Filter the data below for the string "Energy" and copy each matching line.

=-=-=

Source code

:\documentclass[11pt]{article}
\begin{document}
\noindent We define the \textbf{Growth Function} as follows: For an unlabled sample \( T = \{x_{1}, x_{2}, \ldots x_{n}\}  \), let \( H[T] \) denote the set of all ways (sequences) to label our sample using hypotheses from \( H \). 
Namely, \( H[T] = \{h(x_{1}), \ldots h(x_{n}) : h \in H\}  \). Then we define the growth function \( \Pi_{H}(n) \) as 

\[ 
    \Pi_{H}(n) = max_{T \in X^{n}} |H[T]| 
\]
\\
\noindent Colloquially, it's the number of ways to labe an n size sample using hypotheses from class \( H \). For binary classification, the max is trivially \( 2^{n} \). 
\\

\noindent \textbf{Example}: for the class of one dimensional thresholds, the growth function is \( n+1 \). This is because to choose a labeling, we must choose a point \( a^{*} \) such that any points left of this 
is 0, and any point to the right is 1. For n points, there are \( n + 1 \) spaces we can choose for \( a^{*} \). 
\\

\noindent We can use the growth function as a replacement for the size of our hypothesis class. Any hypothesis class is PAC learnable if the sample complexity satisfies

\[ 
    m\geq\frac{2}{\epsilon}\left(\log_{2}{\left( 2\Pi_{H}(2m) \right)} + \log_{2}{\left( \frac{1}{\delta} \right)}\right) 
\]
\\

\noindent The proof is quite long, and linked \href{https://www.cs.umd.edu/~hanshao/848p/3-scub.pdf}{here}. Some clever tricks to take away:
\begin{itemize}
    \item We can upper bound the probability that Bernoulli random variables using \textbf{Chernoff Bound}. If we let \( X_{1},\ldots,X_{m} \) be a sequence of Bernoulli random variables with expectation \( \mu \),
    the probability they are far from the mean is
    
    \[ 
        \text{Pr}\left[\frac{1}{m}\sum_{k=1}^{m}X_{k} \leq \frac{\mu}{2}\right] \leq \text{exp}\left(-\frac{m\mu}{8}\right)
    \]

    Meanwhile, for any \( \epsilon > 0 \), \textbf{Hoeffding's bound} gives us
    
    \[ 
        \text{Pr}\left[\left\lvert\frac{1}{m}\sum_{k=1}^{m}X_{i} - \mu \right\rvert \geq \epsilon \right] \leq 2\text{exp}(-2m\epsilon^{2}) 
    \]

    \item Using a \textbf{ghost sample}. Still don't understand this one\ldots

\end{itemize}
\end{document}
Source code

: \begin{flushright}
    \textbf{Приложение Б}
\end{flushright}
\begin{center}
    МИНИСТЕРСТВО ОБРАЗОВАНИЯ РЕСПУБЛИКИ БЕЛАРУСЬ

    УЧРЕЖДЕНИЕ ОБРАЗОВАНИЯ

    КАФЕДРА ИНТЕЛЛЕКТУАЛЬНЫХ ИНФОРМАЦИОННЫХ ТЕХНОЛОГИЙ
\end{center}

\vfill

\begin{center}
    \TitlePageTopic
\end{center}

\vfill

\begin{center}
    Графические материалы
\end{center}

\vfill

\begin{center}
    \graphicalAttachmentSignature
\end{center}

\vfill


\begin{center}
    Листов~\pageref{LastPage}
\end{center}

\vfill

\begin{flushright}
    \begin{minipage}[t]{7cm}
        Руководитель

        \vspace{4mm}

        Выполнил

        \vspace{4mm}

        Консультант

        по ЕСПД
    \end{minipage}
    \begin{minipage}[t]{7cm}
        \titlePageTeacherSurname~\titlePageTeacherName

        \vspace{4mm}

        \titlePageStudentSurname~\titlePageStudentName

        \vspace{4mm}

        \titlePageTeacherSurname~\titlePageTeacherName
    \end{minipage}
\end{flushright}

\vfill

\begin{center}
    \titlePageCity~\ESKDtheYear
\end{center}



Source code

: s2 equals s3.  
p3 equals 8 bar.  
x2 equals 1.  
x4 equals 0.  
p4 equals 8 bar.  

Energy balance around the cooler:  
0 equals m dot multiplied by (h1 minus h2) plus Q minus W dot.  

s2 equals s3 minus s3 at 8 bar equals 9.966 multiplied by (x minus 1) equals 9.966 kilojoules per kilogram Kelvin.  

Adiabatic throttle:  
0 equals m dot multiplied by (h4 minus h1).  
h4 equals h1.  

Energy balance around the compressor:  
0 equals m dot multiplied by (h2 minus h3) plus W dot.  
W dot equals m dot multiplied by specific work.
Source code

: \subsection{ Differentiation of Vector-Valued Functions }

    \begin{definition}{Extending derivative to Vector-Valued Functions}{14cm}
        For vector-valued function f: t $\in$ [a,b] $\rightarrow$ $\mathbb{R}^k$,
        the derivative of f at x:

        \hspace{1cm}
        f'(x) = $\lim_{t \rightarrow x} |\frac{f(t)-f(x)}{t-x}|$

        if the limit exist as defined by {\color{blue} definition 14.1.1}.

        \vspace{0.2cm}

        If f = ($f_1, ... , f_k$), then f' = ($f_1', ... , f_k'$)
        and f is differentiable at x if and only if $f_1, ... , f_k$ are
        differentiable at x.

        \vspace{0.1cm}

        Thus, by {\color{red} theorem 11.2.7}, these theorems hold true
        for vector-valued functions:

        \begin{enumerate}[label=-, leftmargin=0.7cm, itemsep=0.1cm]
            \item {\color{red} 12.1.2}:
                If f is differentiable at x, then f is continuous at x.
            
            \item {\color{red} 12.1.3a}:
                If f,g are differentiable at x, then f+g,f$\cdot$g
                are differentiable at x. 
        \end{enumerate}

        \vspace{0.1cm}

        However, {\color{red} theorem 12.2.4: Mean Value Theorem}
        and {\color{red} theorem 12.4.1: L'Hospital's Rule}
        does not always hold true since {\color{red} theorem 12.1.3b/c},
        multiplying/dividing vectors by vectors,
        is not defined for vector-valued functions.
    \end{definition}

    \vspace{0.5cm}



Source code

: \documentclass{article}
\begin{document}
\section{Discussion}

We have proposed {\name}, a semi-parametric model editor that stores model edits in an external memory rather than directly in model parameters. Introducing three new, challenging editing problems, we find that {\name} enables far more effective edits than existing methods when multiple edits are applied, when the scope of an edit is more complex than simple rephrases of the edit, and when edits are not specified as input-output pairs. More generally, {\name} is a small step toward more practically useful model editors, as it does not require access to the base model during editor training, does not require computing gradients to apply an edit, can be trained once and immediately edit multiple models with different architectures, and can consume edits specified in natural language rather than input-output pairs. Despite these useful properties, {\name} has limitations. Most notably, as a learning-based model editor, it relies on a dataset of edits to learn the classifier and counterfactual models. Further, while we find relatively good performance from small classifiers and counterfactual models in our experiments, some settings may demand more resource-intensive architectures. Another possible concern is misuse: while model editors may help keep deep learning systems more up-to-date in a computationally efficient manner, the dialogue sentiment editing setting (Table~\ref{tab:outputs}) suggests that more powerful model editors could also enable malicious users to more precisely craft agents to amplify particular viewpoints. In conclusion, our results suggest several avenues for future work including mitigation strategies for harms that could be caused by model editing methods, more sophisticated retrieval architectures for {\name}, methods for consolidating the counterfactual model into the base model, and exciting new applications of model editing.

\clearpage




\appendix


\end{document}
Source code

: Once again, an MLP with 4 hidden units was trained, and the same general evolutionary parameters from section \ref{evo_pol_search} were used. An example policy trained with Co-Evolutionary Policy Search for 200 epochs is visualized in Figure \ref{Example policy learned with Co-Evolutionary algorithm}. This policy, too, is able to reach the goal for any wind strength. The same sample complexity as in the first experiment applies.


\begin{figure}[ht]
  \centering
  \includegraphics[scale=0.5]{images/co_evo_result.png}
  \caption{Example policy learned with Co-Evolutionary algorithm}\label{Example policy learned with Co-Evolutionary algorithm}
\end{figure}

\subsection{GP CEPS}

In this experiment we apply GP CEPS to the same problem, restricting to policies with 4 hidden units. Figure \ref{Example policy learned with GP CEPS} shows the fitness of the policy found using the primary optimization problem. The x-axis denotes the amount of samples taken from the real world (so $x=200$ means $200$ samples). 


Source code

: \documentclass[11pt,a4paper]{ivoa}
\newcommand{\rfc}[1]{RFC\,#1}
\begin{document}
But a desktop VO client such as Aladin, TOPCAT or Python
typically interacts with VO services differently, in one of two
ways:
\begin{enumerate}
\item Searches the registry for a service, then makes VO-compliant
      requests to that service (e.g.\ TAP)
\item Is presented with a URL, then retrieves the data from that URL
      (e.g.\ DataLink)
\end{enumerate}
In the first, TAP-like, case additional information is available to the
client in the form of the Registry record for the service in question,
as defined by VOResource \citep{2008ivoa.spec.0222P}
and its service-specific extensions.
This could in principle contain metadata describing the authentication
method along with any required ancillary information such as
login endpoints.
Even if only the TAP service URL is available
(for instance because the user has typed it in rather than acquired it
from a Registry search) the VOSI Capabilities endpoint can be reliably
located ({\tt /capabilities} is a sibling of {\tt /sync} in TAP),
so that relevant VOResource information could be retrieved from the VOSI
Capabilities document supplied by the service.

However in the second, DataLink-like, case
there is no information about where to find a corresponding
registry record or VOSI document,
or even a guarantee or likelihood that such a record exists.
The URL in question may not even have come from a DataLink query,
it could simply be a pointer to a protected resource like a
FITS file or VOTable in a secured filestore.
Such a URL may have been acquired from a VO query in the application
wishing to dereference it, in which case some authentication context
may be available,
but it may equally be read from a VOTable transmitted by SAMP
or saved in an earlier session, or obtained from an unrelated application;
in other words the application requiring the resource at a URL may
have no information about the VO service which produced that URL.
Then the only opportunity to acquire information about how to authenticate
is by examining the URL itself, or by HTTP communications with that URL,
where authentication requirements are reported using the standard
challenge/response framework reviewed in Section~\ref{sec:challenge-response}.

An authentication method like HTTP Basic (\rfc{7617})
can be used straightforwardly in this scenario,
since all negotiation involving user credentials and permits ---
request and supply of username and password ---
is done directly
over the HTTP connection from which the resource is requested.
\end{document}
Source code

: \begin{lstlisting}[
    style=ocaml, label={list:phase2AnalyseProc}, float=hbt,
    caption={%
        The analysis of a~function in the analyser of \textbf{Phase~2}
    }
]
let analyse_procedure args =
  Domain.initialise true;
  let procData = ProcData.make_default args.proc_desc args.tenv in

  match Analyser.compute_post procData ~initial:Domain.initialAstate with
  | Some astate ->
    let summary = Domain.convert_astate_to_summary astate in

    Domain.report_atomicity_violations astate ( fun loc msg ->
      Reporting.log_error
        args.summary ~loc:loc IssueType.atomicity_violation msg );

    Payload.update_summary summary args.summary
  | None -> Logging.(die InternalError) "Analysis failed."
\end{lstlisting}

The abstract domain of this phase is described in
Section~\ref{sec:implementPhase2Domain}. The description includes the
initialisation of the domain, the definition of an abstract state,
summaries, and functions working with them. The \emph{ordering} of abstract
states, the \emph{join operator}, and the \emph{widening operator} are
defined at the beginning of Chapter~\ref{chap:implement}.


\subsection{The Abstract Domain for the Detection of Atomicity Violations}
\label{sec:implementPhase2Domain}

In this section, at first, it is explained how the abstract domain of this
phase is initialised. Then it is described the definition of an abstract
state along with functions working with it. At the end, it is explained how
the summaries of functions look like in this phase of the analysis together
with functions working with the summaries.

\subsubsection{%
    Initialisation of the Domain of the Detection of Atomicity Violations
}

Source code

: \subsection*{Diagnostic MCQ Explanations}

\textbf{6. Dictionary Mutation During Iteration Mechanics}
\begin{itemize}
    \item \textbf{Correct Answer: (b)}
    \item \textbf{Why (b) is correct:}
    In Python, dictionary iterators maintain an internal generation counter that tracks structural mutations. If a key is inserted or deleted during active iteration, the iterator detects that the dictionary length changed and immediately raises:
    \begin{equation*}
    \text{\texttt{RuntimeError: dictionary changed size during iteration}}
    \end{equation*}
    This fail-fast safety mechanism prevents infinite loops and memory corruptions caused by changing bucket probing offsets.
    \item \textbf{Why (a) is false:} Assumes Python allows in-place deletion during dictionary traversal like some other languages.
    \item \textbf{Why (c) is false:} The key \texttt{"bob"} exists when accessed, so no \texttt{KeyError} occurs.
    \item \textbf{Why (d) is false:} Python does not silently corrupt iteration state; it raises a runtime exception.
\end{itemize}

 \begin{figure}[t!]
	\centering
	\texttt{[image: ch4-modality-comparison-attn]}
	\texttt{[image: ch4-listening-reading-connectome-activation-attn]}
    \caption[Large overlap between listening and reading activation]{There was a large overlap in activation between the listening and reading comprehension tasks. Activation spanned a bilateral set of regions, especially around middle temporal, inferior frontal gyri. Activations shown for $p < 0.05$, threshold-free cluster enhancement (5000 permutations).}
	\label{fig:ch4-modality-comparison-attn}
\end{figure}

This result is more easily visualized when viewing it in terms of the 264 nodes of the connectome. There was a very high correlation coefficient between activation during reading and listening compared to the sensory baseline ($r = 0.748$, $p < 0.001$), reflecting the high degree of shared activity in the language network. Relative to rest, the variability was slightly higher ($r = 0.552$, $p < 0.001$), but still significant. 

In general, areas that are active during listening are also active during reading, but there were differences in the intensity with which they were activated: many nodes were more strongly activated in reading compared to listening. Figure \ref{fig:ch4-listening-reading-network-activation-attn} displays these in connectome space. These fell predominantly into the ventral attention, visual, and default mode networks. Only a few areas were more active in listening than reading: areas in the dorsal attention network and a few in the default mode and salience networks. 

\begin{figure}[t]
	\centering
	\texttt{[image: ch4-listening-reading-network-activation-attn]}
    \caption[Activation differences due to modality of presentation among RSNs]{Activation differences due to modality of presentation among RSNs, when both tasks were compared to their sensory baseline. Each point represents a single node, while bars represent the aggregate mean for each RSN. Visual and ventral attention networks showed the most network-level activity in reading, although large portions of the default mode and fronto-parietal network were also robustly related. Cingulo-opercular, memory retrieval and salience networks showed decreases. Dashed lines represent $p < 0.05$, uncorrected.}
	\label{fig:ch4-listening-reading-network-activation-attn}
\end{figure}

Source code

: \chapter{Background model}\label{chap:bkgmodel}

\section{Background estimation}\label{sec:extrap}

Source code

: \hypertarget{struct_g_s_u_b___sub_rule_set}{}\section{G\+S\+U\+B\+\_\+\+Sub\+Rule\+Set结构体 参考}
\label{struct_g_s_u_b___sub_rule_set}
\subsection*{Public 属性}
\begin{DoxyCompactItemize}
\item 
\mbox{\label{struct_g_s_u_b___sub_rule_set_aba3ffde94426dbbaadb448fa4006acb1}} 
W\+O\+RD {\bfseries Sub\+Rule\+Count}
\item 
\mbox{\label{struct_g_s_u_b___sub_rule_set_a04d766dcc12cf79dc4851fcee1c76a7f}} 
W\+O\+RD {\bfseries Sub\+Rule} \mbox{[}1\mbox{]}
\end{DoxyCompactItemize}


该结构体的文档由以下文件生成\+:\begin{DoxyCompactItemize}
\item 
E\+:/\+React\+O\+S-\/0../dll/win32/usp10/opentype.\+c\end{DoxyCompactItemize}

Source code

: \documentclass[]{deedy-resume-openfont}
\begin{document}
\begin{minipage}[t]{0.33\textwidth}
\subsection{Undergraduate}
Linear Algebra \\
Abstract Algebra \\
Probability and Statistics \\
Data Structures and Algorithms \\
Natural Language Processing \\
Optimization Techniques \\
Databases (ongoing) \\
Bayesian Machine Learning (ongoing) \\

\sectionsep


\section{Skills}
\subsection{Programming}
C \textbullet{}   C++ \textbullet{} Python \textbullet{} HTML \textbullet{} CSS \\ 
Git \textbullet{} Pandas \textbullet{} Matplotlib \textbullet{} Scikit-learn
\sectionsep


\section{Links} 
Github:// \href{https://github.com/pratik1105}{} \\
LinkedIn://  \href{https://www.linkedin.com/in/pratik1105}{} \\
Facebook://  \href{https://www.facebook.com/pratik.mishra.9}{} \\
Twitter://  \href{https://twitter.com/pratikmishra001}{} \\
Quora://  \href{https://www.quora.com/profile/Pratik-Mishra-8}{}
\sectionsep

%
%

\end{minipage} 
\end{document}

=-=-=

=== EXERCISE RESPONSE ===
Energy balance around the cooler:  
Energy balance around the compressor:  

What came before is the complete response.